Helen Hayes Hospital is a 155-bed physical rehabilitation hospital in West Haverstraw, New York, owned and operated by the New York State Department of Health. Established by Dr. Newton Schaffer in 1900 as a physical rehabilitation hospital for children, it is considered to be one of the first freestanding state-operated physical rehabilitation hospitals in the United States. The hospital was renamed in 1974 after celebrated stage and screen actress Helen Hayes MacArthur, who served on the hospital's Board of Visitors for 49 years until her death in 1993. The hospital is a member of the New York-Presbyterian Healthcare System.

The modern hospital provides rehabilitation on an inpatient and outpatient basis for individuals of all ages with a wide array of disabilities and conditions, including spinal cord injury, stroke, traumatic brain injury, cardiac and pulmonary disorders, amputations, joint replacements, osteoporosis, Parkinson's disease, multiple sclerosis, ALS, cerebral palsy and other neurological disorders. The hospital also provides pediatric rehabilitation for children with physical and cognitive disabilities and developmental delays.
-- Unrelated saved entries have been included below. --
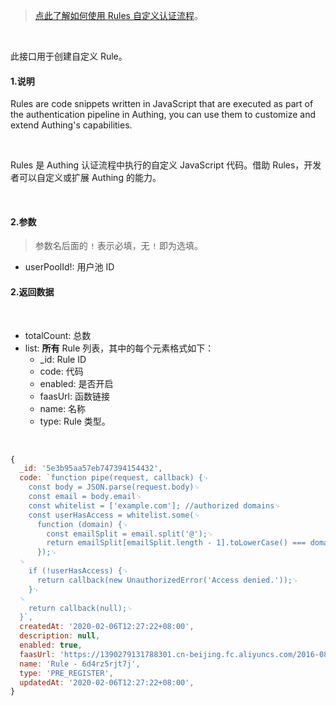 > [点此了解如何使用 Rules 自定义认证流程](https://docs.authing.cn/authing/extensibility/rules)。

<br/>

此接口用于创建自定义 Rule。

#### 1.说明

Rules are code snippets written in JavaScript that are executed as part of the authentication pipeline in Authing, you can use them to customize and extend Authing's capabilities.

<br/>

Rules 是 Authing 认证流程中执行的自定义 JavaScript 代码。借助 Rules，开发者可以自定义或扩展 Authing 的能力。

<br/>

#### 2.参数

> 参数名后面的 `!` 表示必填，无 `!` 即为选填。

* userPoolId!: 用户池 ID


#### 2.返回数据

<br/>

* totalCount: 总数
* list: **所有** Rule 列表，其中的每个元素格式如下：
  * _id: Rule ID
  * code: 代码
  * enabled: 是否开启
  * faasUrl: 函数链接
  * name: 名称
  * type: Rule 类型。

<br/>

```javascript
{
  _id: '5e3b95aa57eb747394154432',
  code: `function pipe(request, callback) {␊
    const body = JSON.parse(request.body)␊
    const email = body.email␊
    const whitelist = ['example.com']; //authorized domains␊
    const userHasAccess = whitelist.some(␊
      function (domain) {␊
        const emailSplit = email.split('@');␊
        return emailSplit[emailSplit.length - 1].toLowerCase() === domain;␊
      });␊
  ␊
    if (!userHasAccess) {␊
      return callback(new UnauthorizedError('Access denied.'));␊
    }␊
  ␊
    return callback(null);␊
  }`,
  createdAt: '2020-02-06T12:27:22+08:00',
  description: null,
  enabled: true,
  faasUrl: 'https://1390279131788301.cn-beijing.fc.aliyuncs.com/2016-08-15/proxy/authing-rules-pipeline/nodejs8-a5171b70-dc73-485e-b480-302eb9faee94/',
  name: 'Rule - 6d4rz5rjt7j',
  type: 'PRE_REGISTER',
  updatedAt: '2020-02-06T12:27:22+08:00',
}
```

<br/>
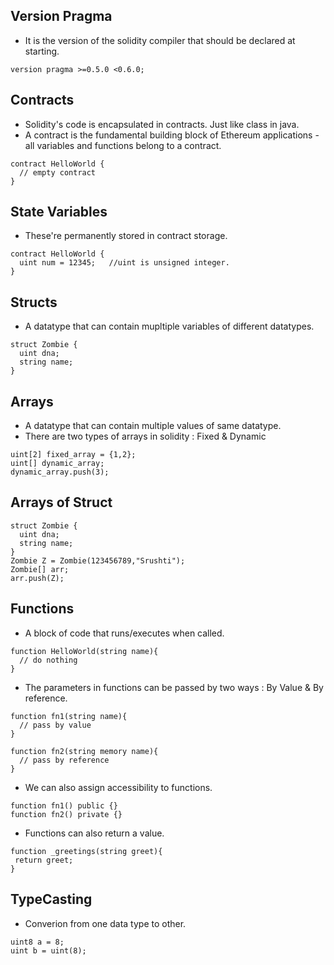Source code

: ## Version Pragma
- It is the version of the solidity compiler that should be declared at starting.
```
version pragma >=0.5.0 <0.6.0;
```

## Contracts
- Solidity's code is encapsulated in contracts. Just like class in java.
- A contract is the fundamental building block of Ethereum applications - all variables and functions belong to a contract.
```
contract HelloWorld {
  // empty contract
}
```

## State Variables
- These're permanently stored in contract storage.
```
contract HelloWorld {
  uint num = 12345;   //uint is unsigned integer.
}
```

## Structs
- A datatype that can contain mupltiple variables of different datatypes.
```
struct Zombie {
  uint dna;
  string name;
}
```

## Arrays
- A datatype that can contain multiple values of same datatype.
- There are two types of arrays in solidity : Fixed & Dynamic
```
uint[2] fixed_array = {1,2};
uint[] dynamic_array;
dynamic_array.push(3);
```

## Arrays of Struct
```
struct Zombie {
  uint dna;
  string name;
}
Zombie Z = Zombie(123456789,"Srushti");
Zombie[] arr;
arr.push(Z);
```

## Functions
- A block of code that runs/executes when called. 
```
function HelloWorld(string name){
  // do nothing
}
```

- The parameters in functions can be passed by two ways : By Value & By reference.
```
function fn1(string name){
  // pass by value
}

function fn2(string memory name){
  // pass by reference
}
```

- We can also assign accessibility to functions.
```
function fn1() public {}
function fn2() private {}
```

- Functions can also return a value.
```
function _greetings(string greet){
 return greet;
}
```

## TypeCasting
- Converion from one data type to other.
```
uint8 a = 8;
uint b = uint(8);
```
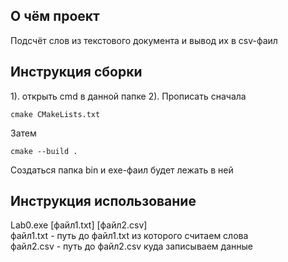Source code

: ## О чём проект
Подсчёт слов из текстового документа и вывод их в csv-фаил

## Инструкция сборки
1). открыть cmd в данной папке
2). Прописать сначала
```
cmake CMakeLists.txt
```
Затем
```
cmake --build .
```
Создаться папка bin и exe-фаил будет лежать в ней

## Инструкция использование
Lab0.exe [файл1.txt] [файл2.csv] \
файл1.txt - путь до файл1.txt из которого считаем слова \
файл2.csv - путь до файл2.csv куда записываем данные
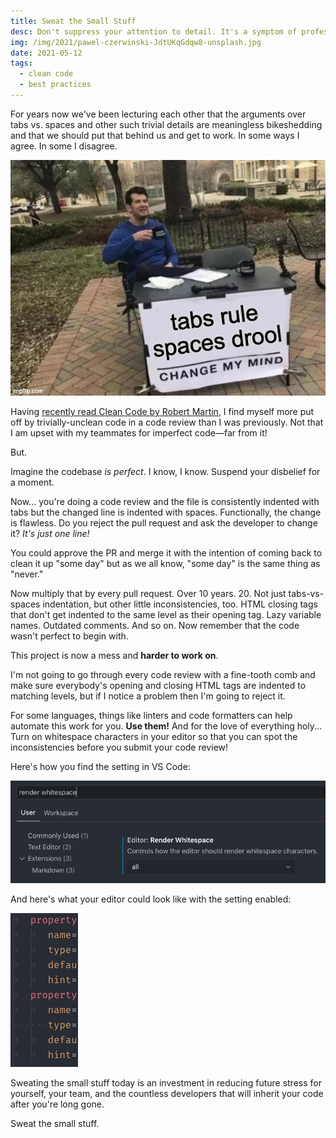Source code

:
 ```yaml
---
title: Sweat the Small Stuff
desc: Don't suppress your attention to detail. It's a symptom of professionalism.
img: /img/2021/pawel-czerwinski-JdtUKqGdqw8-unsplash.jpg
date: 2021-05-12
tags:
  - clean code
  - best practices
---
```


For years now we've been lecturing each other that the arguments over tabs vs. spaces and other such trivial details are meaningless bikeshedding and that we should put that behind us and get to work. In some ways I agree. In some I disagree.

![tabs rule, spaces drool. change my mind.](/img/2021/tabs-rule.jpg)

Having [recently read Clean Code by Robert Martin](https://workingcode.dev/episodes/022-book-club-1-clean-code-by-uncle-bob-martin-pt1/), I find myself more put off by trivially-unclean code in a code review than I was previously. Not that I am upset with my teammates for imperfect code&mdash;far from it!

But.

Imagine the codebase _is perfect_. I know, I know. Suspend your disbelief for a moment.

Now... you're doing a code review and the file is consistently indented with tabs but the changed line is indented with spaces. Functionally, the change is flawless. Do you reject the pull request and ask the developer to change it? _It's just one line!_

You could approve the PR and merge it with the intention of coming back to clean it up "some day" but as we all know, "some day" is the same thing as "never."

Now multiply that by every pull request. Over 10 years. 20. Not just tabs-vs-spaces indentation, but other little inconsistencies, too. HTML closing tags that don't get indented to the same level as their opening tag. Lazy variable names. Outdated comments. And so on. Now remember that the code wasn't perfect to begin with.

This project is now a mess and **harder to work on**.

I'm not going to go through every code review with a fine-tooth comb and make sure everybody's opening and closing HTML tags are indented to matching levels, but if I notice a problem then I'm going to reject it.

For some languages, things like linters and code formatters can help automate this work for you. **Use them!** And for the love of everything holy... Turn on whitespace characters in your editor so that you can spot the inconsistencies before you submit your code review!

Here's how you find the setting in VS Code:

![How to turn on whitespace characters in VS Code: Search for "render whitespace"](/img/2021/how-to-find-whitespace-chars.png)

And here's what your editor could look like with the setting enabled:

![What whitespace characters look like in VS Code](/img/2021/having-whitespace-characters-enabled.png)

Sweating the small stuff today is an investment in reducing future stress for yourself, your team, and the countless developers that will inherit your code after you're long gone.

Sweat the small stuff.
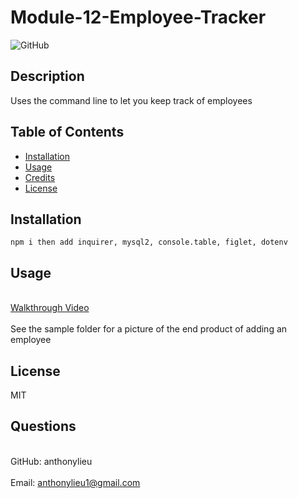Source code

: # Module-12-Employee-Tracker

![GitHub](https://img.shields.io/github/license/anthonylieu/Module-12-Employee-Tracker)

## Description

Uses the command line to let you keep track of employees

## Table of Contents

- [Installation](#installation)
- [Usage](#usage)
- [Credits](#credits)
- [License](#license)

## Installation

```
npm i then add inquirer, mysql2, console.table, figlet, dotenv
```

## Usage

<br>[Walkthrough Video](https://drive.google.com/file/d/1z4VpYI54ljux4ZGlqNAlLH4QU8cgMg44/view)</br>
<br>See the sample folder for a picture of the end product of adding an employee</br>

## License

MIT

## Questions

<br>GitHub: anthonylieu</br>
<br>Email: anthonylieu1@gmail.com</br>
Helen Hayes Hospital is also home to The Center for Rehabilitation Technology, a center for advanced adaptive technology, and the Smart Apartment, a working replica of a home outfitted with adaptive technology for home life.

== History ==

The hospital, established in 1900 by Dr. Newton M. Shaffer, was originally called the New York State Hospital for the Care of Indigent Crippled and Deformed Children. Located at first In a commodious house on the banks of the Hudson River in Tarrytown, it was one of the first state-run, freestanding rehabilitation hospitals in the US. The facility opened its doors to patients on December 5, 1900, offering services to children aged 3 to 15 who were residents of New York State and whose parents were unable to pay for private treatment. The hospital originally had accommodations for 25-30 children; they lived full-time at the facility while receiving treatment. Admission to the hospital was in high demand among poor families who had children suffering from spinal disease, hip-joint diseases, infantile paralysis, and other conditions.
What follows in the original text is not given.